Fall in tax revenue due to slowing economic growth and redemption from the state run deposit plans will force the government to increase market borrowings. It may be noted that savings in state run deposit plans are used to fund public expenditure. And withdrawal of these savings typically results in liquidity crunch. As a result, the government is planning to sell more debt to raise money. However, increase in market borrowings can threaten the nation's debt rating and may also crowd out private investments. Hence, the government has to be really vigilant here.
As far as the widening deficit issue is concerned, we believe that subsidies doled out by the government have been a prime culprit here. Priority sectors like oil and fertilizers are given huge subsidies which effectively creates a hole in the pockets of the government. However, the ministry is taking calibrated steps to deregulate these sectors. But considering the vote bank politics involved here, we believe it would take long before we see free market pricing in these subsidized sectors. And once that concludes, it would become comparatively easier for the government to manage its deficit targets.
Apart from eliminating subsidies, increasing tax rates is another tool at the government's disposal.

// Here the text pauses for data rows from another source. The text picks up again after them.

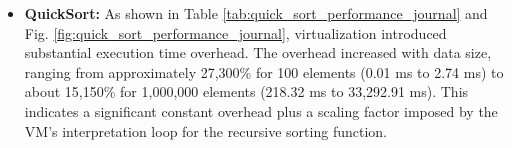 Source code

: \begin{itemize}
    \item \textbf{QuickSort:} As shown in Table \ref{tab:quick_sort_performance_journal} and Fig. \ref{fig:quick_sort_performance_journal}, virtualization introduced substantial execution time overhead. The overhead increased with data size, ranging from approximately 27,300\% for 100 elements (0.01 ms to 2.74 ms) to about 15,150\% for 1,000,000 elements (218.32 ms to 33,292.91 ms). This indicates a significant constant overhead plus a scaling factor imposed by the VM's interpretation loop for the recursive sorting function.
          \begin{table}[!t]
              \centering
              \caption{Quick Sort Execution Time Results (ms)}
              \label{tab:quick_sort_performance_journal}
\end{table}
\end{itemize}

However, increasing tax rates at a time when the common man is reeling under the pressure of inflation would not be a populist measure. Cutting expenditure is another area which can be explored. However, considering that our expenditure is predominantly on public goods like infrastructure, unlike on social security measures as in the west, the area for reduction is miniscule.
Thus, we believe that there is very little room for improvement on both revenue and expenditure front as far as government finances is concerned. Unless we gain consensus in bringing an end to the subsidy era, the fiscal woes will continue to linger.